Остальные в купе тоже льнут к вагонному окну, машут шляпами, кепи, шлют воздушные поцелуи. И для отъезжающих, и для провожающих поездка в Лондон — важнейшее событие. Облеченные доверием товарищей, Делегаты Парижа впервые едут на международный рабочий съезд. И даже одно это чрезвычайно важно!
По перрону озабоченно проходит железнодорожник в красной фуражке, три полнозвучных медных удара отзванивает вокзальный колокол, пронзительно свистит впереди невидимый из вагона паровоз. Поезд трогается. Плывут за окнами белые клубы пара, падучими звездами пролетают искры. Мелькают закопченные станционные постройки, ремонтные мастерские, паровозное депо, поворотный круг. Вскоре эта кирпичные постройки сменяются убогими деревянными лачугами окраинной нищеты. Босоногие мальчишки в рваных одежонках, задорно крича, бегут вдоль насыпи… Париж остается позади.
— Ну-с, друзья, в добрый путь! — откидываясь на спинку сиденья, торжественно изрекает, поглаживая свою смолянисто-черную бороду, Анри Толен. Он и Фрибур — главы делегации, но ничем не выдают, не стараются подчеркнуть свое старшинство, сейчас не время для соревнования честолюбий, Эжен доволен, может быть, даже счастлив, но снова и снова продумывает, что же сказать, если ему будет предоставлено слово? Ведь впереди не приятельская беседа в одном из парижских кафе, а международная встреча рабочих. Прошел всего год после того, как в малом зале лондонского Сент-Мартинс-холла был организован Интернационал, а в Цариже он уже завоевал огромную популярность, и совершенно очевидно: его значение в жизни рабочих будет расти и в конечном счете принесет им хотя бы относительную независимость и права.
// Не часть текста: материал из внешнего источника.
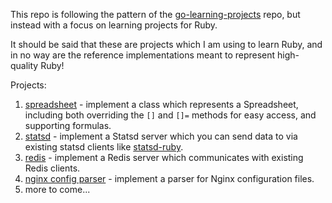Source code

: 
This repo is following the pattern of the [go-learning-projects](https://github.com/lethain/go-learning-projects) repo,
but instead with a focus on learning projects for Ruby.

It should be said that these are projects which I am using to learn Ruby,
and in no way are the reference implementations meant to represent high-quality Ruby!



Projects:

1. [spreadsheet](./spreadsheet/) - implement a class which represents a Spreadsheet,
    including both overriding the `[]` and `[]=` methods for easy access,
    and supporting formulas.
2. [statsd](./statsd/) - implement a Statsd server which you can send data to via
    existing statsd clients like [statsd-ruby](https://github.com/reinh/statsd).
3. [redis](./redis/) - implement a Redis server which communicates with existing
    Redis clients.
4. [nginx config parser](./nginx/) - implement a parser for Nginx configuration files.
3. more to come...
Варлен очень жалеет, что не знает достаточно хорошо ни английского, ни немецкого, — слишком мало довелось учиться. На конференцию прибудут представители многих стран Европы, но, не поняв их дословно, он, вероятно, далеко не все сможет уяснить и оценить. Вернется в Париж и сразу же вместе с Малышом засядет за учебники. Друг Жюль Андрие не откажется помочь, он прекрасно владеет не только латынью и древнегреческим, но и многими другими языками.
А за окном проплывает тронутая осенней позолотой земля. Крестьяне снимают урожай садов и виноградников, заметно пожухла зелень листвы, кое-где в давильнях уже начинает бродить молодое вино — терпкий, щекочущий аромат брожения ощущается повсюду. Что ж, самая радостная для земледельцев пора, в этом году вемля достаточно щедро оплачивает их труд. Сколько же разбросано по стране таких селений, как крохотный Вуазен, мимо скольких жизней и судеб пронесет их за день пыхтящий, высокотрубный, шумный паровоз!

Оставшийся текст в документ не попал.